■ **LISTED RECORDS**:
────────────────────────────────────────

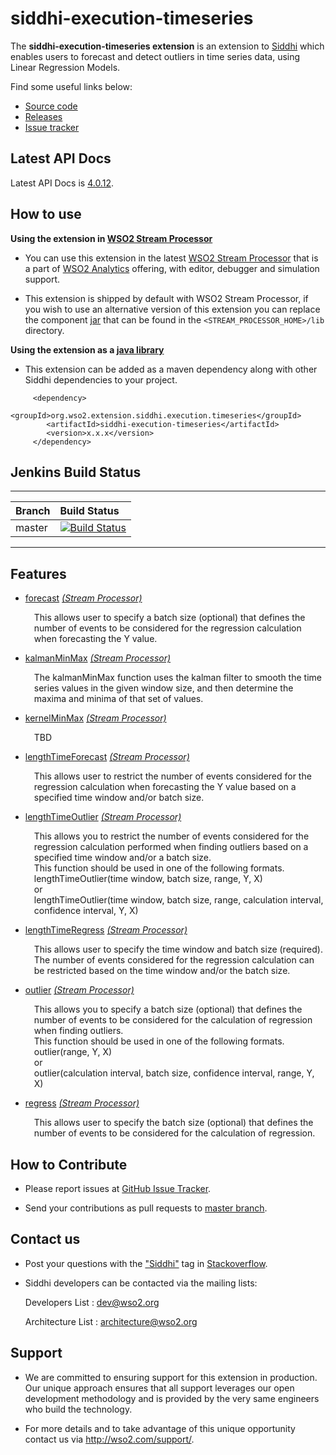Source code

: siddhi-execution-timeseries
======================================

The **siddhi-execution-timeseries extension** is an extension to <a target="_blank" href="https://wso2.github.io/siddhi">Siddhi</a> 
which enables users to forecast and detect outliers in time series data, using Linear Regression Models.

Find some useful links below:

* <a target="_blank" href="https://github.com/wso2-extensions/siddhi-execution-timeseries">Source code</a>
* <a target="_blank" href="https://github.com/wso2-extensions/siddhi-execution-timeseries/releases">Releases</a>
* <a target="_blank" href="https://github.com/wso2-extensions/siddhi-execution-timeseries/issues">Issue tracker</a>

## Latest API Docs 

Latest API Docs is <a target="_blank" href="https://wso2-extensions.github.io/siddhi-execution-timeseries/api/4.0.12">4.0.12</a>.

## How to use 

**Using the extension in <a target="_blank" href="https://github.com/wso2/product-sp">WSO2 Stream Processor</a>**

* You can use this extension in the latest <a target="_blank" href="https://github.com/wso2/product-sp/releases">WSO2 Stream Processor</a> that is a part of <a target="_blank" href="http://wso2.com/analytics?utm_source=gitanalytics&utm_campaign=gitanalytics_Jul17">WSO2 Analytics</a> offering, with editor, debugger and simulation support. 

* This extension is shipped by default with WSO2 Stream Processor, if you wish to use an alternative version of this 
extension you can replace the component <a target="_blank" href="https://github
.com/wso2-extensions/siddhi-execution-timeseries/releases">jar</a> that can be found in the `<STREAM_PROCESSOR_HOME>/lib` directory.

**Using the extension as a <a target="_blank" href="https://wso2.github.io/siddhi/documentation/running-as-a-java-library">java library</a>**

* This extension can be added as a maven dependency along with other Siddhi dependencies to your project.

```
     <dependency>
        <groupId>org.wso2.extension.siddhi.execution.timeseries</groupId>
        <artifactId>siddhi-execution-timeseries</artifactId>
        <version>x.x.x</version>
     </dependency>
```

## Jenkins Build Status

---

|  Branch | Build Status |
| :------ |:------------ | 
| master  | [![Build Status](https://wso2.org/jenkins/job/siddhi/job/siddhi-execution-timeseries/badge/icon)](https://wso2.org/jenkins/job/siddhi/job/siddhi-execution-timeseries/) |

---

## Features

* <a target="_blank" href="https://wso2-extensions.github.io/siddhi-execution-timeseries/api/4.0.12/#forecast-stream-processor">forecast</a> *<a target="_blank" href="https://wso2.github.io/siddhi/documentation/siddhi-4.0/#stream-processor">(Stream Processor)</a>*<br><div style="padding-left: 1em;"><p>This allows user to specify a batch size (optional) that defines the number of events to be considered for the regression calculation when forecasting the Y value.</p></div>
* <a target="_blank" href="https://wso2-extensions.github.io/siddhi-execution-timeseries/api/4.0.12/#kalmanminmax-stream-processor">kalmanMinMax</a> *<a target="_blank" href="https://wso2.github.io/siddhi/documentation/siddhi-4.0/#stream-processor">(Stream Processor)</a>*<br><div style="padding-left: 1em;"><p>The kalmanMinMax function uses the kalman filter to smooth the time series values in the given window size, and then determine the maxima and minima of that set of values.</p></div>
* <a target="_blank" href="https://wso2-extensions.github.io/siddhi-execution-timeseries/api/4.0.12/#kernelminmax-stream-processor">kernelMinMax</a> *<a target="_blank" href="https://wso2.github.io/siddhi/documentation/siddhi-4.0/#stream-processor">(Stream Processor)</a>*<br><div style="padding-left: 1em;"><p>TBD</p></div>
* <a target="_blank" href="https://wso2-extensions.github.io/siddhi-execution-timeseries/api/4.0.12/#lengthtimeforecast-stream-processor">lengthTimeForecast</a> *<a target="_blank" href="https://wso2.github.io/siddhi/documentation/siddhi-4.0/#stream-processor">(Stream Processor)</a>*<br><div style="padding-left: 1em;"><p>This allows user to restrict the number of events considered for the regression calculation when forecasting the Y value based on a specified time window and/or batch size.</p></div>
* <a target="_blank" href="https://wso2-extensions.github.io/siddhi-execution-timeseries/api/4.0.12/#lengthtimeoutlier-stream-processor">lengthTimeOutlier</a> *<a target="_blank" href="https://wso2.github.io/siddhi/documentation/siddhi-4.0/#stream-processor">(Stream Processor)</a>*<br><div style="padding-left: 1em;"><p>This allows you to restrict the number of events considered for the regression calculation performed when finding outliers based on a specified time window and/or a batch size.<br>This function should be used in one of the following formats.<br>lengthTimeOutlier(time window, batch size, range, Y, X)<br>or<br>lengthTimeOutlier(time window, batch size, range, calculation interval, confidence interval, Y, X) </p></div>
* <a target="_blank" href="https://wso2-extensions.github.io/siddhi-execution-timeseries/api/4.0.12/#lengthtimeregress-stream-processor">lengthTimeRegress</a> *<a target="_blank" href="https://wso2.github.io/siddhi/documentation/siddhi-4.0/#stream-processor">(Stream Processor)</a>*<br><div style="padding-left: 1em;"><p>This allows user to specify the time window and batch size (required). The number of events considered for the regression calculation can be restricted based on the time window and/or the batch size.</p></div>
* <a target="_blank" href="https://wso2-extensions.github.io/siddhi-execution-timeseries/api/4.0.12/#outlier-stream-processor">outlier</a> *<a target="_blank" href="https://wso2.github.io/siddhi/documentation/siddhi-4.0/#stream-processor">(Stream Processor)</a>*<br><div style="padding-left: 1em;"><p>This allows you to specify a batch size (optional) that defines the number of events to be considered for the calculation of regression when finding outliers.<br>This function should be used in one of the following formats.<br>outlier(range, Y, X)<br>or<br>outlier(calculation interval, batch size, confidence interval, range, Y, X) </p></div>
* <a target="_blank" href="https://wso2-extensions.github.io/siddhi-execution-timeseries/api/4.0.12/#regress-stream-processor">regress</a> *<a target="_blank" href="https://wso2.github.io/siddhi/documentation/siddhi-4.0/#stream-processor">(Stream Processor)</a>*<br><div style="padding-left: 1em;"><p>This allows user to specify the batch size (optional) that defines the number of events to be considered for the calculation of regression.</p></div>

## How to Contribute
 
  * Please report issues at <a target="_blank" href="https://github.com/wso2-extensions/siddhi-execution-timeseries/issues">GitHub 
  Issue
   Tracker</a>.
  
  * Send your contributions as pull requests to <a target="_blank" href="https://github
  .com/wso2-extensions/siddhi-execution-timeseries/tree/master">master branch</a>. 
 
## Contact us 

 * Post your questions with the <a target="_blank" href="http://stackoverflow.com/search?q=siddhi">"Siddhi"</a> tag in <a target="_blank" href="http://stackoverflow.com/search?q=siddhi">Stackoverflow</a>. 
 
 * Siddhi developers can be contacted via the mailing lists:
 
    Developers List   : [dev@wso2.org](mailto:dev@wso2.org)
    
    Architecture List : [architecture@wso2.org](mailto:architecture@wso2.org)
 
## Support 

* We are committed to ensuring support for this extension in production. Our unique approach ensures that all support leverages our open development methodology and is provided by the very same engineers who build the technology. 

* For more details and to take advantage of this unique opportunity contact us via <a target="_blank" href="http://wso2.com/support?utm_source=gitanalytics&utm_campaign=gitanalytics_Jul17">http://wso2.com/support/</a>.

────────────────────────────────────────

■ **THE TASK**: Apart from the images, every line above is to be given again exactly.

■ **RESULT OF THIS TASK**:
Source code

: siddhi-execution-timeseries
======================================

The **siddhi-execution-timeseries extension** is an extension to <a target="_blank" href="https://wso2.github.io/siddhi">Siddhi</a> 
which enables users to forecast and detect outliers in time series data, using Linear Regression Models.

Find some useful links below:

* <a target="_blank" href="https://github.com/wso2-extensions/siddhi-execution-timeseries">Source code</a>
* <a target="_blank" href="https://github.com/wso2-extensions/siddhi-execution-timeseries/releases">Releases</a>
* <a target="_blank" href="https://github.com/wso2-extensions/siddhi-execution-timeseries/issues">Issue tracker</a>

## Latest API Docs 

Latest API Docs is <a target="_blank" href="https://wso2-extensions.github.io/siddhi-execution-timeseries/api/4.0.12">4.0.12</a>.

## How to use 

**Using the extension in <a target="_blank" href="https://github.com/wso2/product-sp">WSO2 Stream Processor</a>**

* You can use this extension in the latest <a target="_blank" href="https://github.com/wso2/product-sp/releases">WSO2 Stream Processor</a> that is a part of <a target="_blank" href="http://wso2.com/analytics?utm_source=gitanalytics&utm_campaign=gitanalytics_Jul17">WSO2 Analytics</a> offering, with editor, debugger and simulation support. 

* This extension is shipped by default with WSO2 Stream Processor, if you wish to use an alternative version of this 
extension you can replace the component <a target="_blank" href="https://github
.com/wso2-extensions/siddhi-execution-timeseries/releases">jar</a> that can be found in the `<STREAM_PROCESSOR_HOME>/lib` directory.

**Using the extension as a <a target="_blank" href="https://wso2.github.io/siddhi/documentation/running-as-a-java-library">java library</a>**

* This extension can be added as a maven dependency along with other Siddhi dependencies to your project.

```
     <dependency>
        <groupId>org.wso2.extension.siddhi.execution.timeseries</groupId>
        <artifactId>siddhi-execution-timeseries</artifactId>
        <version>x.x.x</version>
     </dependency>
```

## Jenkins Build Status

---

|  Branch | Build Status |
| :------ |:------------ | 
| master  | [![Build Status](https://wso2.org/jenkins/job/siddhi/job/siddhi-execution-timeseries/badge/icon)](https://wso2.org/jenkins/job/siddhi/job/siddhi-execution-timeseries/) |

---

## Features

* <a target="_blank" href="https://wso2-extensions.github.io/siddhi-execution-timeseries/api/4.0.12/#forecast-stream-processor">forecast</a> *<a target="_blank" href="https://wso2.github.io/siddhi/documentation/siddhi-4.0/#stream-processor">(Stream Processor)</a>*<br><div style="padding-left: 1em;"><p>This allows user to specify a batch size (optional) that defines the number of events to be considered for the regression calculation when forecasting the Y value.</p></div>
* <a target="_blank" href="https://wso2-extensions.github.io/siddhi-execution-timeseries/api/4.0.12/#kalmanminmax-stream-processor">kalmanMinMax</a> *<a target="_blank" href="https://wso2.github.io/siddhi/documentation/siddhi-4.0/#stream-processor">(Stream Processor)</a>*<br><div style="padding-left: 1em;"><p>The kalmanMinMax function uses the kalman filter to smooth the time series values in the given window size, and then determine the maxima and minima of that set of values.</p></div>
* <a target="_blank" href="https://wso2-extensions.github.io/siddhi-execution-timeseries/api/4.0.12/#kernelminmax-stream-processor">kernelMinMax</a> *<a target="_blank" href="https://wso2.github.io/siddhi/documentation/siddhi-4.0/#stream-processor">(Stream Processor)</a>*<br><div style="padding-left: 1em;"><p>TBD</p></div>
* <a target="_blank" href="https://wso2-extensions.github.io/siddhi-execution-timeseries/api/4.0.12/#lengthtimeforecast-stream-processor">lengthTimeForecast</a> *<a target="_blank" href="https://wso2.github.io/siddhi/documentation/siddhi-4.0/#stream-processor">(Stream Processor)</a>*<br><div style="padding-left: 1em;"><p>This allows user to restrict the number of events considered for the regression calculation when forecasting the Y value based on a specified time window and/or batch size.</p></div>
* <a target="_blank" href="https://wso2-extensions.github.io/siddhi-execution-timeseries/api/4.0.12/#lengthtimeoutlier-stream-processor">lengthTimeOutlier</a> *<a target="_blank" href="https://wso2.github.io/siddhi/documentation/siddhi-4.0/#stream-processor">(Stream Processor)</a>*<br><div style="padding-left: 1em;"><p>This allows you to restrict the number of events considered for the regression calculation performed when finding outliers based on a specified time window and/or a batch size.<br>This function should be used in one of the following formats.<br>lengthTimeOutlier(time window, batch size, range, Y, X)<br>or<br>lengthTimeOutlier(time window, batch size, range, calculation interval, confidence interval, Y, X) </p></div>
* <a target="_blank" href="https://wso2-extensions.github.io/siddhi-execution-timeseries/api/4.0.12/#lengthtimeregress-stream-processor">lengthTimeRegress</a> *<a target="_blank" href="https://wso2.github.io/siddhi/documentation/siddhi-4.0/#stream-processor">(Stream Processor)</a>*<br><div style="padding-left: 1em;"><p>This allows user to specify the time window and batch size (required). The number of events considered for the regression calculation can be restricted based on the time window and/or the batch size.</p></div>
* <a target="_blank" href="https://wso2-extensions.github.io/siddhi-execution-timeseries/api/4.0.12/#outlier-stream-processor">outlier</a> *<a target="_blank" href="https://wso2.github.io/siddhi/documentation/siddhi-4.0/#stream-processor">(Stream Processor)</a>*<br><div style="padding-left: 1em;"><p>This allows you to specify a batch size (optional) that defines the number of events to be considered for the calculation of regression when finding outliers.<br>This function should be used in one of the following formats.<br>outlier(range, Y, X)<br>or<br>outlier(calculation interval, batch size, confidence interval, range, Y, X) </p></div>
* <a target="_blank" href="https://wso2-extensions.github.io/siddhi-execution-timeseries/api/4.0.12/#regress-stream-processor">regress</a> *<a target="_blank" href="https://wso2.github.io/siddhi/documentation/siddhi-4.0/#stream-processor">(Stream Processor)</a>*<br><div style="padding-left: 1em;"><p>This allows user to specify the batch size (optional) that defines the number of events to be considered for the calculation of regression.</p></div>

## How to Contribute
 
  * Please report issues at <a target="_blank" href="https://github.com/wso2-extensions/siddhi-execution-timeseries/issues">GitHub 
  Issue
   Tracker</a>.
  
  * Send your contributions as pull requests to <a target="_blank" href="https://github
  .com/wso2-extensions/siddhi-execution-timeseries/tree/master">master branch</a>. 
 
## Contact us 

 * Post your questions with the <a target="_blank" href="http://stackoverflow.com/search?q=siddhi">"Siddhi"</a> tag in <a target="_blank" href="http://stackoverflow.com/search?q=siddhi">Stackoverflow</a>. 
 
 * Siddhi developers can be contacted via the mailing lists:
 
    Developers List   : [dev@wso2.org](mailto:dev@wso2.org)
    
    Architecture List : [architecture@wso2.org](mailto:architecture@wso2.org)
 
## Support 

* We are committed to ensuring support for this extension in production. Our unique approach ensures that all support leverages our open development methodology and is provided by the very same engineers who build the technology. 

* For more details and to take advantage of this unique opportunity contact us via <a target="_blank" href="http://wso2.com/support?utm_source=gitanalytics&utm_campaign=gitanalytics_Jul17">http://wso2.com/support/</a>.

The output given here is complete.